[Dataset entries]
******************************
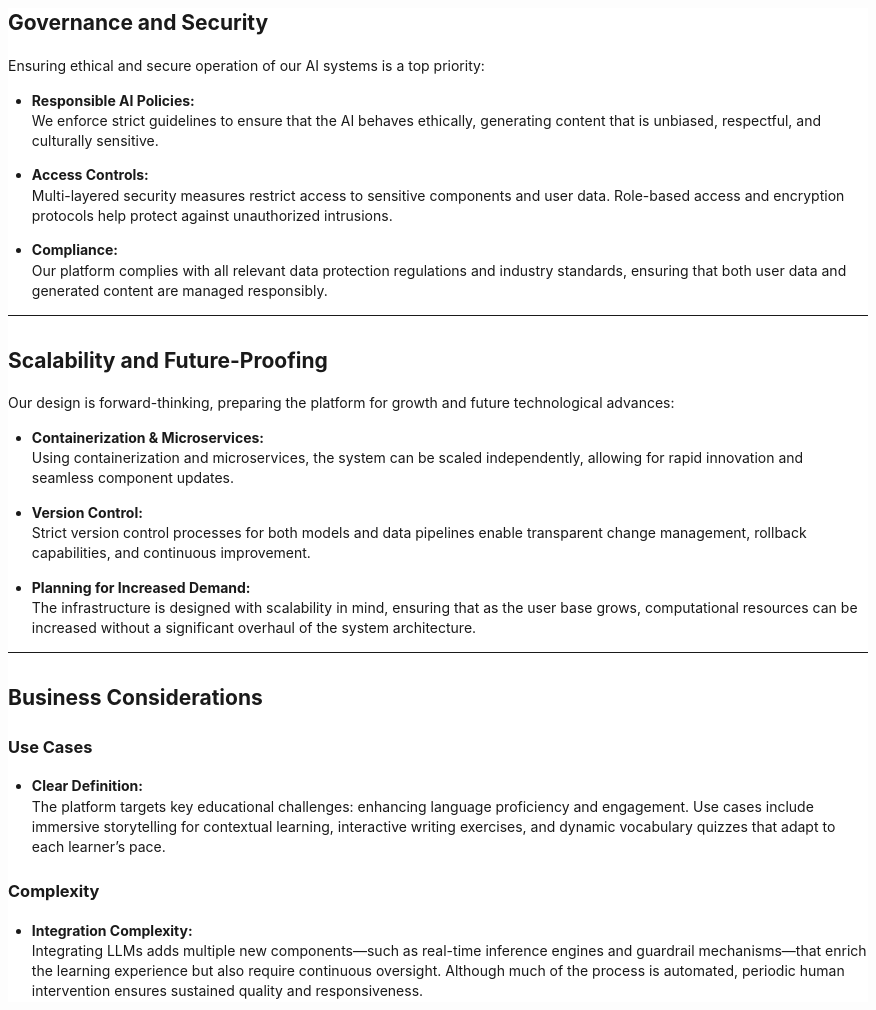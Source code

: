
## Governance and Security

Ensuring ethical and secure operation of our AI systems is a top priority:

- **Responsible AI Policies:**  
  We enforce strict guidelines to ensure that the AI behaves ethically, generating content that is unbiased, respectful, and culturally sensitive.

- **Access Controls:**  
  Multi-layered security measures restrict access to sensitive components and user data.
  Role-based access and encryption protocols help protect against unauthorized intrusions.

- **Compliance:**  
  Our platform complies with all relevant data protection regulations and industry standards, ensuring that both user data and generated content are managed responsibly.

---

## Scalability and Future-Proofing

Our design is forward-thinking, preparing the platform for growth and future technological advances:

- **Containerization & Microservices:**  
  Using containerization and microservices, the system can be scaled independently, allowing for rapid innovation and seamless component updates.
  
- **Version Control:**  
  Strict version control processes for both models and data pipelines enable transparent change management, rollback capabilities, and continuous improvement.

- **Planning for Increased Demand:**  
  The infrastructure is designed with scalability in mind, ensuring that as the user base grows, computational resources can be increased without a significant overhaul of the system architecture.

---

## Business Considerations

### Use Cases
- **Clear Definition:**  
  The platform targets key educational challenges: enhancing language proficiency and engagement.
  Use cases include immersive storytelling for contextual learning, interactive writing exercises, and dynamic vocabulary quizzes that adapt to each learner’s pace.

### Complexity
- **Integration Complexity:**  
  Integrating LLMs adds multiple new components—such as real-time inference engines and guardrail mechanisms—that enrich the learning experience but also require continuous oversight.
  Although much of the process is automated, periodic human intervention ensures sustained quality and responsiveness.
******************************
» DIRECTIONS:
Each line from the one with "Integrating LLMs adds" through the last line of the records above must be retyped exactly, and no other line may be given.

» EXERCISE RESULT:
  Integrating LLMs adds multiple new components—such as real-time inference engines and guardrail mechanisms—that enrich the learning experience but also require continuous oversight.
  Although much of the process is automated, periodic human intervention ensures sustained quality and responsiveness.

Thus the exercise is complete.